Los Angeles Olympics 1932

In 1932 the Olympic Games were held for the second time in America, this time in Los Angeles. In Los Angeles, a hundred and twenty-seven women took part in three sports, swimming, fencing and athletics - one sport less than the Amsterdam Olympics. Women’s gymnastics was not included this time in the programme. A trip to California was a long and expensive journey for many competing nations and there was a significant reduction in the number of competitors, in particular women, who were outnumbered ten to one by the men. For those who did make the trip, like those who went to Amsterdam, it was to prove unforgettable. Dutch swimmer Marie Vierdag:

"In 1932 we had a wonderful trip to Los Angeles, by boat from Rotterdam to New York, and by train from coast to coast. The whole trip took two months and we visited all the highlights of the beautiful country."

The British team also travelled by ship and went from Southampton. Violet Webb’s eyes shone when she recalled the journey.

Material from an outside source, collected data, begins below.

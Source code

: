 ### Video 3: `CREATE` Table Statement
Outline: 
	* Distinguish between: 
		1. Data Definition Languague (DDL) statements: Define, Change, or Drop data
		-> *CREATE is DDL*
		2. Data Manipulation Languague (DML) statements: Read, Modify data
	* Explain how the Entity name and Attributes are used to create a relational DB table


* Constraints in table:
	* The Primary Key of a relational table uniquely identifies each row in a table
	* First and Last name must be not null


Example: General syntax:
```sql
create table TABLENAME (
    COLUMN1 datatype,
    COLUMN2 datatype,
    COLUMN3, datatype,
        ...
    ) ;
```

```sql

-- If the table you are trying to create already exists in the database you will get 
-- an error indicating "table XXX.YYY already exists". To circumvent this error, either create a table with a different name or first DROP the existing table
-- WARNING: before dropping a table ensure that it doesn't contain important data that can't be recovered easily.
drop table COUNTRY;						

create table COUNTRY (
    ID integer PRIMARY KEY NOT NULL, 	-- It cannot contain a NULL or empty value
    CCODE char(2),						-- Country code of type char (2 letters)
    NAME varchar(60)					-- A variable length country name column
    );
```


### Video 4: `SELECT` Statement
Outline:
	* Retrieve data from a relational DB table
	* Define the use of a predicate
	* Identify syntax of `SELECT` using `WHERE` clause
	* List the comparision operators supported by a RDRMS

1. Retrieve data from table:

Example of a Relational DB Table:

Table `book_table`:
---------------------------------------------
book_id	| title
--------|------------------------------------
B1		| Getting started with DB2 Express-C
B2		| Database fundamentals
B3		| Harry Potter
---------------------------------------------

la32p4.jpg (7337 bytes) "It took five days to cross the Atlantic. Our fellow passengers were Prime Minister Stanley Baldwin and his Cabinet - they were going out to the Ottawa conference. We used all the first class facilities, they couldn’t do anything else but let us use them. We used to run around the decks, do whatever we could. There was a small pool for the swimmers. It was really a fantastic trip across the Atlantic. Lord Burley, our captain, was on the boat with his wife. We spent a week on the train across country. It was only for athletes. I think the Irish and South Africans, perhaps the Canadians too, were on it, and whenever it stopped we ran up and down the station platform to keep fit and then jumped back on the train!"

At just seventeen years old, she took the train down to Chicago - a trip that allowed her to view the beautiful Rocky Mountains. She said that she had never seen anything quite like it.

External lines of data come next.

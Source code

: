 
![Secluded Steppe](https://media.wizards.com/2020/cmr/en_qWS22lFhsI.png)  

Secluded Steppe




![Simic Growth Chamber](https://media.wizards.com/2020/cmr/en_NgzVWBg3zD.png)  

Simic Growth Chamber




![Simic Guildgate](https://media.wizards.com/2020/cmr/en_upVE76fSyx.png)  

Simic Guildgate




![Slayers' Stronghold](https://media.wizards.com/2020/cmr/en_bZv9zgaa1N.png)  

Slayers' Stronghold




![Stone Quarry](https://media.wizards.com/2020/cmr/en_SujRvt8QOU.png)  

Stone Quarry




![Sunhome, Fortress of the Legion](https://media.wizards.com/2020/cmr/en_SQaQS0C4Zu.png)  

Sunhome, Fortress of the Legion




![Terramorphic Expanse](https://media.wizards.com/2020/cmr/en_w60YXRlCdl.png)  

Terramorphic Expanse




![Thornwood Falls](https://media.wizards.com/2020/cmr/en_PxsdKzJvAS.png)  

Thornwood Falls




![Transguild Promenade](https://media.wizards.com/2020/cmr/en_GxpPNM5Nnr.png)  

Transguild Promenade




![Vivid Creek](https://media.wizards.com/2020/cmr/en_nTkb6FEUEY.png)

Even for an American, the journey was special, as USA swimming gold medallist Helen Johns, World and Olympic record holder in the 4 by 100 metres freestyle relay, discovered:

"The Olympic Special train from New York had seventeen cars, one air conditioned and one a gym. We were on board three nights and four days - a great way to see the United States."

Javelin thrower Tilly Fleischer was twenty-one when she travelled over with the German team:

"We sailed from Bremenhaven to New York with the Europa, at that time the fastest ship in the world. We were met by the mayor, Jimmy Walker. A huge crowd of German-Americans welcomed us in Central Park. We travelled four days and four nights with the Santa Fé to Los Angeles. No-one would do this today - nowadays you can fly in six to eight hours."

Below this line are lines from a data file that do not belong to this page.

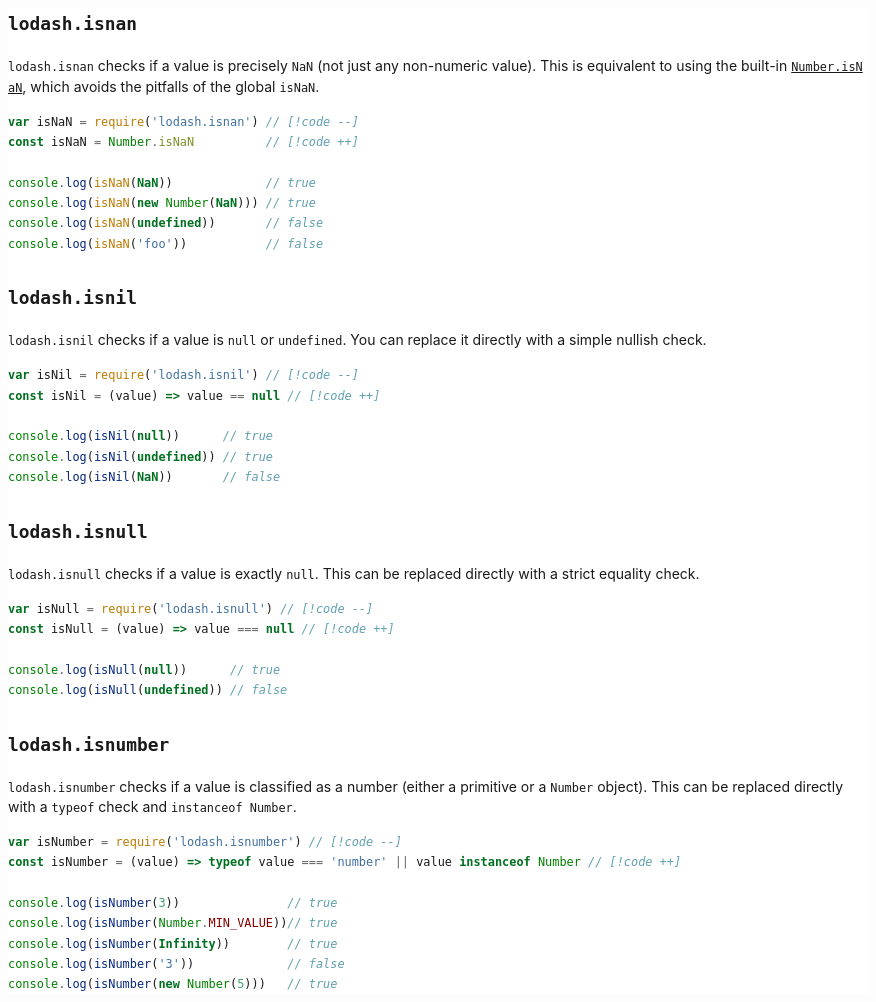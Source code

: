 ## `lodash.isnan`

`lodash.isnan` checks if a value is precisely `NaN` (not just any non-numeric value). This is equivalent to using the built-in [`Number.isNaN`](https://developer.mozilla.org/en-US/docs/Web/JavaScript/Reference/Global_Objects/Number/isNaN), which avoids the pitfalls of the global `isNaN`.

```js
var isNaN = require('lodash.isnan') // [!code --]
const isNaN = Number.isNaN          // [!code ++]

console.log(isNaN(NaN))             // true
console.log(isNaN(new Number(NaN))) // true
console.log(isNaN(undefined))       // false
console.log(isNaN('foo'))           // false
```

## `lodash.isnil`

`lodash.isnil` checks if a value is `null` or `undefined`. You can replace it directly with a simple nullish check.

```js
var isNil = require('lodash.isnil') // [!code --]
const isNil = (value) => value == null // [!code ++]

console.log(isNil(null))      // true
console.log(isNil(undefined)) // true
console.log(isNil(NaN))       // false
```

## `lodash.isnull`

`lodash.isnull` checks if a value is exactly `null`. This can be replaced directly with a strict equality check.

```js
var isNull = require('lodash.isnull') // [!code --]
const isNull = (value) => value === null // [!code ++]

console.log(isNull(null))      // true
console.log(isNull(undefined)) // false
```

## `lodash.isnumber`

`lodash.isnumber` checks if a value is classified as a number (either a primitive or a `Number` object). This can be replaced directly with a `typeof` check and `instanceof Number`.

```js
var isNumber = require('lodash.isnumber') // [!code --]
const isNumber = (value) => typeof value === 'number' || value instanceof Number // [!code ++]

console.log(isNumber(3))               // true
console.log(isNumber(Number.MIN_VALUE))// true
console.log(isNumber(Infinity))        // true
console.log(isNumber('3'))             // false
console.log(isNumber(new Number(5)))   // true
```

The competing nations arrived in Los Angeles - a city with a desire to create the best Olympiad ever, but trapped in deep economic depression.

Winner’s podium for the first time

The Los Angeles Coliseum, built in 1921 and enlarged in 1930 to hold over a hundred thousand spectators, was the main stadium. The running track had a new surface of crushed peat and, for the first time, there appeared a three-tiered victory stand for the medal presentation ceremonies. Many of the winning athletes standing on this podium to receive their medal cite this experience as their most important Olympic memory, one that has always remained with them. Helen Johns the USA gold medalist, enthused:

"When we won I felt I had done a small thing to bring honor to the United States. I was overcome with emotion when the USA flag went up and the Star Spangled Banner was played."

Violet Webb agreed:

"It was wonderful, wonderful. It was an awe-inspiring thing to go and compete in this fabulous stadium that you must have seen in 1984. The opening ceremony was absolutely fabulous. You felt proud, you were British, as you paraded around. The biggest thing, when you see them standing on the rostrum now, with the tears, I can understand how they feel because it was like that for us. When we stood on the rostrum, just the four of us, when the Union Jack went up it is amazing. If you are proud of your country you do feel that way."

Australian swimmer, Evelyn de Lacy, later said:

"I think the greatest moment in any athlete’s life is to stand on the dais and hear the National Anthem played and watch their country’s flag being raised. I still believe that today."